While deterring China—the top priority listed in the most recent strategies—is seen as part of the larger project of protecting the homeland, current defense planning guidance is more specific about operations on American soil playing a bigger role.
“We’re already seeing that they view homeland defense in this administration as including border security, counter-drug operations, even domestic law enforcement, right?” Todd Harrison, a senior fellow at the American Enterprise Institute, said Thursday at a Center for a New American Security event. “And so if they are changing the definition of what is included in homeland defense—then, yeah, I think those are very different capability sets, things that the military is not used to doing, it’s not necessarily that good at doing, or appropriate or legal to do in some cases.”
The question is how the budget will reflect that shift in priorities. A CNAS report released Tuesday found that recent years’ defense spending has prioritized innovation over actual deterrence of adversaries, leaving a hole in near-term readiness.
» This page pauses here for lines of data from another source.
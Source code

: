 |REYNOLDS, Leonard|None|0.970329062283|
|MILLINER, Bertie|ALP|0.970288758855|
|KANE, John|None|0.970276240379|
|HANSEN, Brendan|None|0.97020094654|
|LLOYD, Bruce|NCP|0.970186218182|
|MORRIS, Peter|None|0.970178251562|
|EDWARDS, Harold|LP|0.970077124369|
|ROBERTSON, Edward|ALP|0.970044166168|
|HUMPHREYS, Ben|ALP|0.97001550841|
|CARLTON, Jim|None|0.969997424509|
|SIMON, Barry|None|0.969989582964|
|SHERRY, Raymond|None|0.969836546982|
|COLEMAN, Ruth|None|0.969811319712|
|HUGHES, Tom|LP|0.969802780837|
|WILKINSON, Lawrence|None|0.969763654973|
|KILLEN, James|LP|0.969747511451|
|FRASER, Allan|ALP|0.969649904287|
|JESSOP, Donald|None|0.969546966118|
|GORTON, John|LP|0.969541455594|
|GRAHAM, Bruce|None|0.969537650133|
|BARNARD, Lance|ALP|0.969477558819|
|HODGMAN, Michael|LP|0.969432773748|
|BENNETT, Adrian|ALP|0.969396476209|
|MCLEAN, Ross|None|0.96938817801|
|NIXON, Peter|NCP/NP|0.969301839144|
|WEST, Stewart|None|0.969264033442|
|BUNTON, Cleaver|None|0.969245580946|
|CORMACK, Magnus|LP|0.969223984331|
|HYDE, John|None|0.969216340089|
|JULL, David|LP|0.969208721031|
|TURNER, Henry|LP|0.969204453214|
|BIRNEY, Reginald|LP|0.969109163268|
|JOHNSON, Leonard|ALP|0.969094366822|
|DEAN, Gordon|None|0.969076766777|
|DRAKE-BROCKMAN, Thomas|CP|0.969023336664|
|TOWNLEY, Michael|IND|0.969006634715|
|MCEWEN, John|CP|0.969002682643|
“So what we found is that there is a gap between what’s available now and what’s required now to maintain deterrence in the near- and medium-term, and the emphasis that’s being placed on those long-term objectives,” said Carlton Haelig, a CNAS fellow who co-authored the report.
To reverse that trend, the Pentagon can shift spending to less-expensive, quick-turn acquisitions, and away from exquisite systems that take decades to develop and won’t be ready in time to make a difference on the next battlefield.
The current administration has made some headway on paper, changing policies to allow stockpiling of attritable drones while also standing up a task force to tackle the counter-drone threat.
But with a shrinking defense budget, the Pentagon is on shaky ground to continue making investments in deterrence while also increasing operations stateside, which it professes to prioritize.
“There’s been a lot of reporting about the potential to elevate the homeland,” Philip Sheers, a CNAS research associate and the report’s co-author. “It’s not necessarily a foregone conclusion at all that China cedes priority in that formulation, but there’s rumbling that there will be a different formulation altogether of the strategic priorities of the department in the next strategy.”
While this year’s reconciliation bill brought a one-time infusion of cash, hiking defense spending up to nearly $1 trillion, Harrison argued that this kind of budget trick isn’t sustainable.
“After the midterm elections, all bets are off,” he said, if party control changes in one or both hours of Congress. “If they want to actually keep advancing these, all of the different systems and programs within Golden Dome, it’s got to be in the base budget. And if they’re trying to keep the base budget flat at current levels, including that Golden Dome funding would require really catastrophic cuts.”
But even with all that in mind, he said, it might be naive to look to the NDS as a guide for how the Defense Department spends money.
“At the end of the day, the National Defense Strategy is a piece of paper, and it’s not worth anything unless the administration actually intends to follow it, to use it as a guiding framework,” Harrison said. “I’m not sure that there is any strategy document that will actually frame or constrain or guide what the president chooses to do on a day-to-day basis, so I don’t know that it’ll end up being that important.”
In his opinion, he added, the Office of Management and Budget has been driving the Pentagon’s current budget request more than the Defense Department itself.
“And I don’t think OMB is going to feel constrained at all, or guided at all, by this piece of paper that Bridge Colby is going to produce,” he said.